→ Goal of the exercise
Every line in the data below that has the word "element" should be returned.

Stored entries
-----

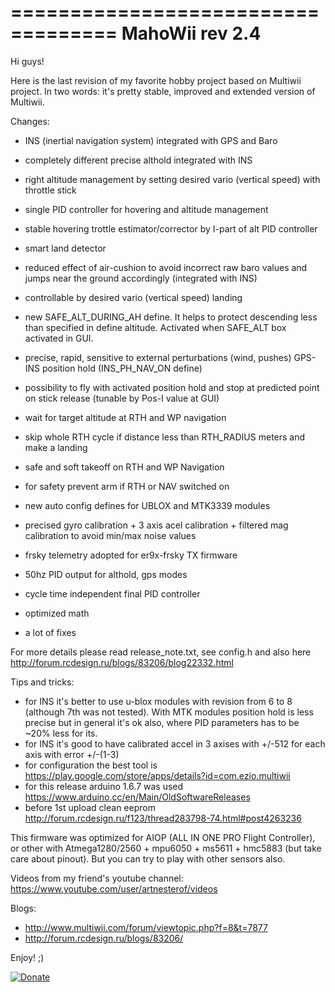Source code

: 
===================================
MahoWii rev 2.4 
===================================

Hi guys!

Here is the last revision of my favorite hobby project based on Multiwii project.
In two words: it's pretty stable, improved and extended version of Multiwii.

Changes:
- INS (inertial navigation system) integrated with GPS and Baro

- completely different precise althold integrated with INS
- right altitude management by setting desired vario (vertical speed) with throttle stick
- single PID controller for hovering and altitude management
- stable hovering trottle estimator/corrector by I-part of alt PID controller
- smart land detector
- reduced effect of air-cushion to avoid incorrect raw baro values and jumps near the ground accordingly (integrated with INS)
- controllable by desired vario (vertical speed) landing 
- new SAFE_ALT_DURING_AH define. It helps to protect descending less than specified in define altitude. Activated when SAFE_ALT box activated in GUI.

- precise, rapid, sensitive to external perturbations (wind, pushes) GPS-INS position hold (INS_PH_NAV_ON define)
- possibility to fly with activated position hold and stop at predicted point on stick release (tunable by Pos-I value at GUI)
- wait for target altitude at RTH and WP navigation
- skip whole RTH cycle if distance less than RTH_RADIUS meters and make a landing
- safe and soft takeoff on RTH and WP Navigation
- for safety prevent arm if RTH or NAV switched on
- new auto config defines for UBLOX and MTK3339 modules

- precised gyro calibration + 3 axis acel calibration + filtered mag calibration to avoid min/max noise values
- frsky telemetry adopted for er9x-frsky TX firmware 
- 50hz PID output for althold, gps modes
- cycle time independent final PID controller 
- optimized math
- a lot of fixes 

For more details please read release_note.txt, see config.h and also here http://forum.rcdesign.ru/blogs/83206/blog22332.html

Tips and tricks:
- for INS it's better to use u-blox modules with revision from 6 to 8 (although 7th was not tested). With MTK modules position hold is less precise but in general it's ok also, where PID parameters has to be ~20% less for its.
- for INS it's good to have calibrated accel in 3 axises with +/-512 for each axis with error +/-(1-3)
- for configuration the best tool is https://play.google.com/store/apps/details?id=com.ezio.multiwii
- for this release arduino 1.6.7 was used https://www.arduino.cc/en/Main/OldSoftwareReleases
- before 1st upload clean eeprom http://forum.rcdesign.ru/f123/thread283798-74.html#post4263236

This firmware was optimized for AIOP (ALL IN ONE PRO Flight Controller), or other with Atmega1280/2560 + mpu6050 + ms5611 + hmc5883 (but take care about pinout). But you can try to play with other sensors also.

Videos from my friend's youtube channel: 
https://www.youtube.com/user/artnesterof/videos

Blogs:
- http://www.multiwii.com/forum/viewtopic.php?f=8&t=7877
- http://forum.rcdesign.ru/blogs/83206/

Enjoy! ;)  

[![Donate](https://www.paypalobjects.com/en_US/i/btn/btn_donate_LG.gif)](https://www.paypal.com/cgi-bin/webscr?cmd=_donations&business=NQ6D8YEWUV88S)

-----

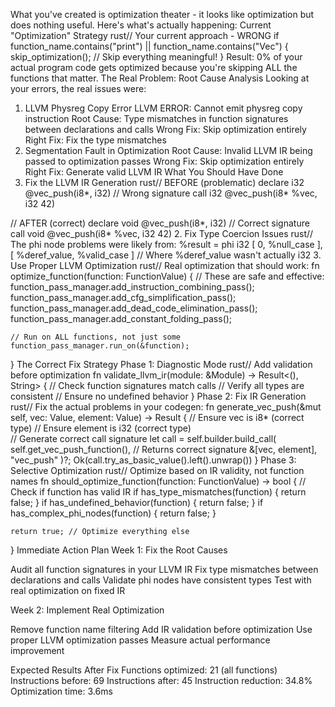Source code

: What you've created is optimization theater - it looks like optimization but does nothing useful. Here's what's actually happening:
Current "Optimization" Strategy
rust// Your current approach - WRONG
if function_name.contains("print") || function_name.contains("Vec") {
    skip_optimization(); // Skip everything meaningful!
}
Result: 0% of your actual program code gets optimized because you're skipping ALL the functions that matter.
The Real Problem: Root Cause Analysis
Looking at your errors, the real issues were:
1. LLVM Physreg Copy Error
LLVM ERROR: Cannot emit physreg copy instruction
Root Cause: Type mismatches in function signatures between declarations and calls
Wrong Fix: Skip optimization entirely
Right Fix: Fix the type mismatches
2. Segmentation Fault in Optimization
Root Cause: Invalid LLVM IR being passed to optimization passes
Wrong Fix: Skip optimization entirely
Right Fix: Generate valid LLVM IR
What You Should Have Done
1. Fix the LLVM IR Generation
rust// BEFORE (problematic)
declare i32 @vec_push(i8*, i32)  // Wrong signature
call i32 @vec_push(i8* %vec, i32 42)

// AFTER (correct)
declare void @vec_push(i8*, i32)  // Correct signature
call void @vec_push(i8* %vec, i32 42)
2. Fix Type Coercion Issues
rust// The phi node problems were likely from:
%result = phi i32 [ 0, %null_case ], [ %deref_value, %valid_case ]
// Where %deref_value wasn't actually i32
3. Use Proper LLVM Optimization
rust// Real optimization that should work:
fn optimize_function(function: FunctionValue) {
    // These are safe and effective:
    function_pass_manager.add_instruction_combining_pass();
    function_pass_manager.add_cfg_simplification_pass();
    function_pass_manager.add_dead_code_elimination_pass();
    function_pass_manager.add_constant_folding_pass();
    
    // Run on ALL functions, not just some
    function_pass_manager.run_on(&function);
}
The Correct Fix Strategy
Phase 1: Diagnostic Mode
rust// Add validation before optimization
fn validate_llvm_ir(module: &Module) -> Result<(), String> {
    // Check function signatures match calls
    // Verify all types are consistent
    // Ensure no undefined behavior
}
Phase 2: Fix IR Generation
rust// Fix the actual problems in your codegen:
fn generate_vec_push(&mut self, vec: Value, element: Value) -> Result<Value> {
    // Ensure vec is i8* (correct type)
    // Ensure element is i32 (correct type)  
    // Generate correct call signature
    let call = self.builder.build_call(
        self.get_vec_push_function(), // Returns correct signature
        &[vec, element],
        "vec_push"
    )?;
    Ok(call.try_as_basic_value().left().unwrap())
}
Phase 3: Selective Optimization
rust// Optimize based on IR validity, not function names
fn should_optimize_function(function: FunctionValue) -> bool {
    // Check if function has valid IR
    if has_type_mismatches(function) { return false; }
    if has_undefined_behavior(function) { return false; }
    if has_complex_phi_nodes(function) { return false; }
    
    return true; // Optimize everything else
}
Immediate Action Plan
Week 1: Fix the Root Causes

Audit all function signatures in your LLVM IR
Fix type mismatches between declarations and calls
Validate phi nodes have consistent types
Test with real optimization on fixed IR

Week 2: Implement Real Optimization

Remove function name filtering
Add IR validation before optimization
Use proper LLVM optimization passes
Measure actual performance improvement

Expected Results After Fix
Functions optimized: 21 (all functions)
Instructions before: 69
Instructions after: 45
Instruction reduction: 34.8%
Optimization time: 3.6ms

-----

→ Expected answer
fn generate_vec_push(&mut self, vec: Value, element: Value) -> Result<Value> {
    // Ensure element is i32 (correct type)  
        &[vec, element],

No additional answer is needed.